= Assigned task =
Wherever the string "treatment" shows up in the records below, return that line.

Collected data
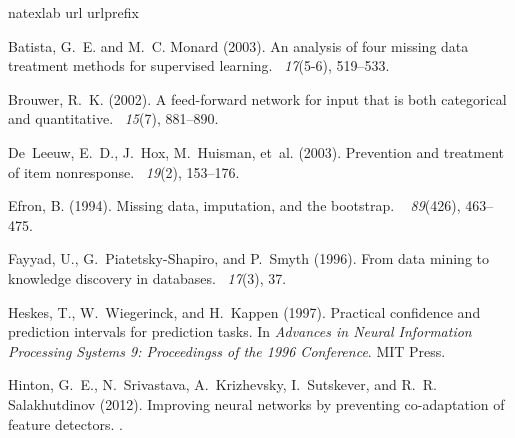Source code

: \documentclass[10pt]{book}
\theoremstyle{definition}
\begin{document}
\clearpage

\bibhang=1.7pc
\bibsep=2pt
\fontsize{9}{14pt plus.8pt minus .6pt}\selectfont
\renewcommand\bibname{\large \bf References} 
\begin{thebibliography}{11}
\expandafter\ifx\csname
natexlab\endcsname\relax\def\natexlab#1{#1}\fi
\expandafter\ifx\csname url\endcsname\relax
  \def\url#1{\texttt{#1}}\fi
\expandafter\ifx\csname urlprefix\endcsname\relax\def\urlprefix{URL
}\fi

Batista, G.~E. and M.~C. Monard (2003).
\newblock An analysis of four missing data treatment methods for supervised
  learning.
~{\em 17\/}(5-6), 519--533.

Brouwer, R.~K. (2002).
\newblock A feed-forward network for input that is both categorical and
  quantitative.
~{\em 15\/}(7), 881--890.

De~Leeuw, E.~D., J.~Hox, M.~Huisman, et~al. (2003).
\newblock Prevention and treatment of item nonresponse.
~{\em 19\/}(2), 153--176.

Efron, B. (1994).
\newblock Missing data, imputation, and the bootstrap.
~{\em
  89\/}(426), 463--475.

Fayyad, U., G.~Piatetsky-Shapiro, and P.~Smyth (1996).
\newblock From data mining to knowledge discovery in databases.
~{\em 17\/}(3), 37.

Heskes, T., W.~Wiegerinck, and H.~Kappen (1997).
\newblock Practical confidence and prediction intervals for prediction tasks.
\newblock In {\em Advances in Neural Information Processing Systems 9:
  Proceedingss of the 1996 Conference}. MIT Press.

Hinton, G.~E., N.~Srivastava, A.~Krizhevsky, I.~Sutskever, and R.~R.
  Salakhutdinov (2012).
\newblock Improving neural networks by preventing co-adaptation of feature
  detectors.
.


\end{thebibliography}
\end{document}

= Exercise solution =
\newblock An analysis of four missing data treatment methods for supervised
\newblock Prevention and treatment of item nonresponse.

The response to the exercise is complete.